Opeth's Mikael Åkerfeldt on making music in streaming era: 'Don’t have a good commercial head nor that agenda'

Neil Roy

Nov 29, 2019 10:53:42 IST

Swedish progressive metal band Opeth is back in India for their third performance here, close on the heels of the release of their album In Cauda Venenum. Ahead of taking the stage at the Bacardi NH7 Weekender in Pune on Saturday, 30 November, Opeth frontman Mikael Åkerfeldt spoke with Firstpost about what's in store for audiences, and the band's influences. Excerpts:

What are your thoughts on coming back to India after 2012? Going by the last tour experience, what do you think is different about the Indian listeners to your kind of sound now?

I don’t really know to be honest. I think we’ll have to experience that first hand once we’re there. We’re on tour for our new album so there’ll be some new songs, but old ones as well. We’ll try and make the people happy and content.

 Opeths Mikael Åkerfeldt on making music in streaming era: Don’t have a good commercial head nor that agenda

Opeth's NH7 gig in Pune comes close on the heels of their latest album In Cauda Venenum

Who have been your favourite Indian artistes? Any particular genre of music in this part of the world that caught your attention?

The Savages (a band from 1960s Bombay). I only have their Black Scorpio LP which I was looking forever for. It’s horrendously rare, but now I have it and I love it. Other than that, I have a few sitar records like Ananda and Ravi Shankar from the '60s and '70s.

Opeth has always experimented with a lot of styles which makes the sound multi-dimensional. On paper, at times you all are referred to as Progressive Rock with elements of metal.

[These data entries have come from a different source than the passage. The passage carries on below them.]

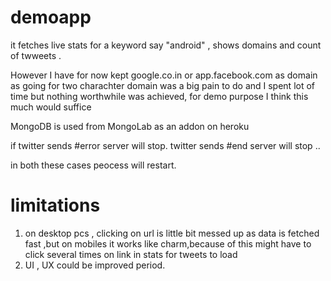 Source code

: # demoapp

it fetches live stats for a keyword say "android" , shows domains and count of twweets .

However I have for now kept google.co.in or app.facebook.com as domain as going for two charachter domain was a big pain to do  and I spent lot of time but nothing worthwhile was achieved, for demo purpose I think this much would suffice


MongoDB is used from MongoLab as an addon on heroku

if twitter sends #error
  server will stop.
  twitter sends #end
  server will stop ..

in both these cases peocess will restart.


# limitations
1. on desktop pcs , clicking on url is little bit messed up as data is fetched fast ,but on mobiles it works like charm,because of this might have to click several times on link in stats for tweets to load
2. UI , UX  could be improved period.
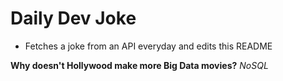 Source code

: 
# Daily Dev Joke

- Fetches a joke from an API everyday and edits this README

**Why doesn't Hollywood make more Big Data movies?**
*NoSQL*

How would you define your sound at present?

That sounds good enough for me. Sometimes we’re the other way round. Metal with elements of progressive rock. But it’s a fair description either way. Right now I’d say we’re a pomp rock progressive band with death metal outbursts. That’s not a official genre by the way. Yet!

Talk us through the concept of In Cauda Venenum. What do the songs talk about?

Life. Basically. It’s more modern than any previous records in terms of the lyrical messages. The music, however, is a heritage from older sounds. This is not a concept record per se but it could be I guess.

How challenging was it to record the album in two languages?

Not that bad actually. I did the Swedish one first and then the English recording. I translated the lyrics during one evening at my house and recorded the vocals in four to five days I believe.

In the age of online streaming, how much does the band think of finances and returns while making music today?

While making music, never. I don’t have a good commercial head nor that agenda. I write music I like and that’s that. We don’t have anyone pushing us in a direction that could have a wider commercial appeal. Touring we do partly for the finances and partly to spread the name of the band. But we wouldn’t be able to go if we didn’t make any money, and quite frankly I’d not leave my children and girlfriend and country if I came home with massive debts. I’m too old for that. Too many responsibilities.

In one of your interviews, you mentioned that you listen to a lot of Italian Rock music; what have been the band's other influences among non-English artistes?

You name it. Right now I’m listening a lot to jazz. I just bought a few Albert Ayler records that I look forward to experiencing. I don’t care about languages but since you mentioned non-English artistes, I’ll go with Universe Zekt. A project from the heart of Magma. They’re French but sing in a made-up language called Kobaia.

Opeth has also collaborated with Steven Wilson in the past, among the greatest songwriters of the last two decades. How has that experience been?

I learnt a lot from Steve. He’s been a mentor of sorts to me and he’s a fantastic musician and a close friend today. I think I partly learnt not to be so afraid of progress or change through him.

What triggers a composition for Opeth? Is it a catchword or a lyric, a chord or a groove? How does the process happen?

Anything really. A drum beat. A chord. A melody. I don’t analyse why I write or how I write, I just write.

Will the band only be playing new album tunes at the NH7 Weekender? Can the fans expect a few old tunes like 'Demon of the Fall' and 'Face of Melinda'?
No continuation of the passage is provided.